Nigeria has four planned and five possible FPSO projects, representing 45 percent of planned and possible projects in Africa. Angola, Africa’s second-biggest producer of oil has five planned and two possible FPSO projects. The rest of Africa has three planned and four possible FPSO projects, according to a new report by FPSO Network, an umbrella body for deep offshore infrastructure providers.
Estimated at over $23.5 billion, the FPSO projects in Africa’s biggest crude oil exporter were expected to assist the Federal Government of Nigeria to move the needle from 37 billion barrels to 40 billion barrels of oil reserves target and daily production of four million barrels per day (b/d).

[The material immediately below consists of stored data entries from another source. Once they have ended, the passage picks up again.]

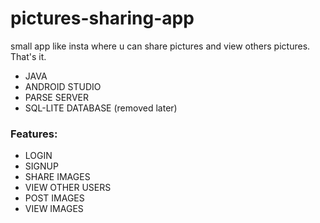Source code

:# pictures-sharing-app
small app like insta where u can share pictures and view others pictures. That's it.

<ul>
<li>JAVA</li>
<li>ANDROID STUDIO</li>
<li>PARSE SERVER</li>
<li>SQL-LITE DATABASE (removed later)</li>
</ul>

<h3>Features: </h3>
<ul>
<li>LOGIN</li>
<li>SIGNUP</li>
<li>SHARE IMAGES</li>
<li>VIEW OTHER USERS</li>
<li>POST IMAGES</li>
<li>VIEW IMAGES</li>
</ul>
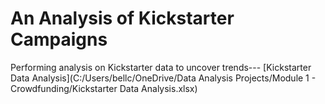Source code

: # An Analysis of Kickstarter Campaigns
Performing analysis on Kickstarter data to uncover trends---
[Kickstarter Data Analysis](C:/Users/bellc/OneDrive/Data Analysis Projects/Module 1 - Crowdfunding/Kickstarter Data Analysis.xlsx)
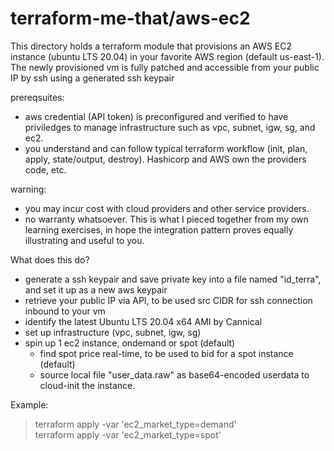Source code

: # terraform-me-that/aws-ec2

This directory holds a terraform module that provisions an AWS EC2 instance (ubuntu LTS 20.04) in your favorite AWS region (default us-east-1).
The newly provisioned vm is fully patched and accessible from your public IP by ssh using a generated ssh keypair

prereqsuites: 
* aws credential (API token) is preconfigured and verified to have priviledges to manage infrastructure such as vpc, subnet, igw, sg, and ec2.  
* you understand and can follow typical terraform workflow (init, plan, apply, state/output, destroy). Hashicorp and AWS own the providers code, etc.

warning:
* you may incur cost with cloud providers and other service providers.
* no warranty whatsoever. This is what I pieced together from my own learning exercises, in hope the integration pattern proves equally illustrating and useful to you.

What does this do?
* generate a ssh keypair and save private key into a file named "id_terra", and set it up as a new aws keypair
* retrieve your public IP via API, to be used src CIDR for ssh connection inbound to your vm
* identify the latest Ubuntu LTS 20.04 x64 AMI by Cannical 
* set up infrastructure (vpc, subnet, igw, sg)
* spin up 1 ec2 instance, ondemand or spot (default)
  * find spot price real-time, to be used to bid for a spot instance (default)
  * source local file "user_data.raw" as base64-encoded userdata to cloud-init the instance. 

Example:
> terraform apply -var 'ec2_market_type=demand'  
> terraform apply -var 'ec2_market_type=spot'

Read Also: Why FPSO is becoming so important for oil and gas companies
FPSOs range in size from 50,000 barrels tankers with capability to process 10,000 to 15,000 b/d to Very Large Crude Carriers (VLCC) size units able to process more than 200,000 b/d and store 2 million barrels (such as the Bonga FPSO off Nigeria will be able to produce 225,000 b/d).
Some are held in place with a simple spread mooring system, some are fitted with a turret system that allows the vessel to weathervane. A few small units are held in place by dynamic positioning. The choice of mooring system depends on local weather and sea conditions. As many as 60 to 70 subsea wells can be tied back to the production unit (the Dalia FPSO off Angola will be tied to 67 wells through 9 manifolds) or the unit could be produced from only one well.
In Nigeria, deep-water projects have typically included more favourable fiscal terms than onshore/shallow water projects. But the Petroleum Industry Governance Bill (PIGB), if passed into law, is expected to increase the government’s share of production revenue coming from deep-water projects.
“We are a mature field and the certainty of striking oil is high. With this, we can get tougher in our contractual arrangements, unlike countries just starting out” Ibe Kachikwu, former minister of state for Petroleum Resources said in one of his last interviews, while in office, with BusinessDay and other journalists.
Experts believe that until the fiscal aspect of the bill is considered and is satisfactory to the Federal Government and International Oil Companies (IOCs), the uncertainty regarding the Final Investment Decision (FID) on offshore projects would continue.
Some of the prospective deep-water projects the development of which have either been sanctioned already or about to be sanctioned are Total’s Ikike, Owowo, Bonga South-West, and Preowei projects. The final investment decisions (FIDs) of these four are expected to be made by 2020, with the first oil from Preowei scheduled for 2022. There is, of also the Zabazaba and the Etan fields which Eni and Agip are working on.
In an earlier interview with BusinessDay, Oladiran Fawibe, the chairman and chief executive officer of International Energy Services, said that he could not explain why the government is demanding 50 per royalty from the deep-water projects and suggested that the government may be best served to study what is done in other oil-producing economies.
“One thing I know is that we are not going to give Nigeria’s natural resources out too cheaply. But we cannot continue to treat the IOCs as if they have no alternatives,” Fawibe said.